Quoi qu’il en soit, l’exercice de style n’oublie jamais de servir le propos de Welles. Citizen Kane personnifie le film monde, à l’effigie de son protagoniste, tour à tour charismatique, détestable, pitoyable et terriblement humain ou…américain. Outre la réflexion très à propos sur le pouvoir de la presse, à même de faire ou de défaire présidents ou artistes, hommes d’affaires ou journalistes, Welles juxtapose le destin de son héros à celui de son pays. Welles symbolise la grandeur et la décadence passée ou à venir d’une nation, tantôt paternaliste, tantôt moralisatrice, toujours intéressée et souffrant d’un égocentrisme exacerbé. Kane alors se sert de sa Madeleine de Proust et se souvient de sa bien-aimée Rosebud. Un retour à une enfance qui a dicté son comportement, interrogeant sur les bases éducatives et les valeurs à inculquer. Kane ne manquait matériellement de rien mais a bâti son apprentissage par la loi des marchés et des contrats. Kane serait devenu un grand homme dans d’autres circonstances, de ceux que Thatcher se plaît àmépriser . Ce regard en arrière renvoie à la chaleur du foyer, seul pilier essentiel et authentique à l’épanouissement individuel. Un message dont la simplicité se confronte à l’ornement raffiné d’une mise en scène tout comme se confronte l’innocence perdue de Kane avec sa soif inextinguible de contrôle…à l’image du réalisateur.

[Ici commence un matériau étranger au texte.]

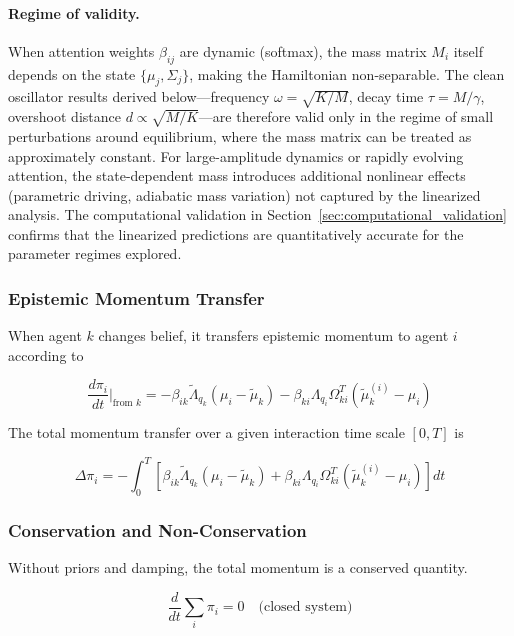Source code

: \documentclass[12pt]{article}
\begin{document}
\paragraph{Regime of validity.} When attention weights $\beta_{ij}$ are dynamic (softmax), the mass matrix $M_i$ itself depends on the state $\{\mu_j, \Sigma_j\}$, making the Hamiltonian non-separable. The clean oscillator results derived below---frequency $\omega = \sqrt{K/M}$, decay time $\tau = M/\gamma$, overshoot distance $d \propto \sqrt{M/K}$---are therefore valid only in the regime of small perturbations around equilibrium, where the mass matrix can be treated as approximately constant. For large-amplitude dynamics or rapidly evolving attention, the state-dependent mass introduces additional nonlinear effects (parametric driving, adiabatic mass variation) not captured by the linearized analysis. The computational validation in Section~\ref{sec:computational_validation} confirms that the linearized predictions are quantitatively accurate for the parameter regimes explored.


\subsubsection{Epistemic Momentum Transfer}


When agent $k$ changes belief, it transfers epistemic momentum to agent $i$ according to

\begin{equation}
\frac{d\pi_i}{dt}\bigg|_{\text{from } k} = -\beta_{ik}\tilde{\Lambda}_{q_k}(\mu_i - \tilde{\mu}_k) - \beta_{ki}\Lambda_{q_i}\Omega_{ki}^T(\tilde{\mu}_k^{(i)} - \mu_i)
\end{equation}

The total momentum transfer over a given interaction time scale $[0, T]$ is

\begin{equation}
\boxed{\Delta\pi_i = -\int_0^T \left[\beta_{ik}\tilde{\Lambda}_{q_k}(\mu_i - \tilde{\mu}_k) + \beta_{ki}\Lambda_{q_i}\Omega_{ki}^T(\tilde{\mu}_k^{(i)} - \mu_i)\right] dt}
\end{equation}


\subsubsection{Conservation and Non-Conservation}

Without priors and damping, the total momentum is a conserved quantity.

\begin{equation}
\frac{d}{dt}\sum_i \pi_i = 0 \quad \text{(closed system)}
\end{equation}
\end{document}
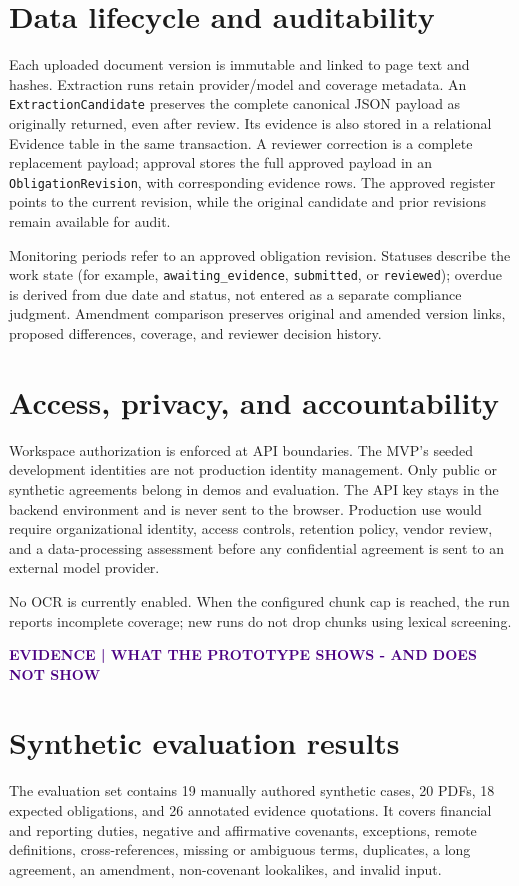 \documentclass[10pt]{article}
\newcommand{\eyebrow}[1]{\textcolor{indigo}{\small\bfseries\MakeUppercase{#1}}}
\newcommand{\smallnote}[1]{\textcolor{muted}{\small #1}}
\begin{document}
\section{Data lifecycle and auditability}
Each uploaded document version is immutable and linked to page text and hashes. Extraction runs retain provider/model and coverage metadata. An \texttt{ExtractionCandidate} preserves the complete canonical JSON payload as originally returned, even after review. Its evidence is also stored in a relational Evidence table in the same transaction. A reviewer correction is a complete replacement payload; approval stores the full approved payload in an \texttt{ObligationRevision}, with corresponding evidence rows. The approved register points to the current revision, while the original candidate and prior revisions remain available for audit.

Monitoring periods refer to an approved obligation revision. Statuses describe the work state (for example, \texttt{awaiting\_evidence}, \texttt{submitted}, or \texttt{reviewed}); overdue is derived from due date and status, not entered as a separate compliance judgment. Amendment comparison preserves original and amended version links, proposed differences, coverage, and reviewer decision history.

\section{Access, privacy, and accountability}
Workspace authorization is enforced at API boundaries. The MVP's seeded development identities are not production identity management. Only public or synthetic agreements belong in demos and evaluation. The API key stays in the backend environment and is never sent to the browser. Production use would require organizational identity, access controls, retention policy, vendor review, and a data-processing assessment before any confidential agreement is sent to an external model provider.

\smallnote{No OCR is currently enabled. When the configured chunk cap is reached, the run reports incomplete coverage; new runs do not drop chunks using lexical screening.}

\newpage
\eyebrow{Evidence | What the prototype shows - and does not show}
\section{Synthetic evaluation results}
The evaluation set contains 19 manually authored synthetic cases, 20 PDFs, 18 expected obligations, and 26 annotated evidence quotations. It covers financial and reporting duties, negative and affirmative covenants, exceptions, remote definitions, cross-references, missing or ambiguous terms, duplicates, a long agreement, an amendment, non-covenant lookalikes, and invalid input.
\end{document}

Certes les générations contemporaines et futures sevrées par l’entropie crépusculaire qui frappe le septième art depuis bien trop longtemps, peinent et peineront à mesurer ou à comprendre l’impact de Citizen Kane. Pourtant, le long-métrage d’Orson Welles ne devrait point avoir à réclamer l’affection dont fut privé son protagoniste. Fruit de l’imagination et du génie d’un artiste aussi égocentré que son personnage, Citizen Kane représente aussi bien le renouveau, la modernité et le point alpha d’un média en perpétuel mouvement.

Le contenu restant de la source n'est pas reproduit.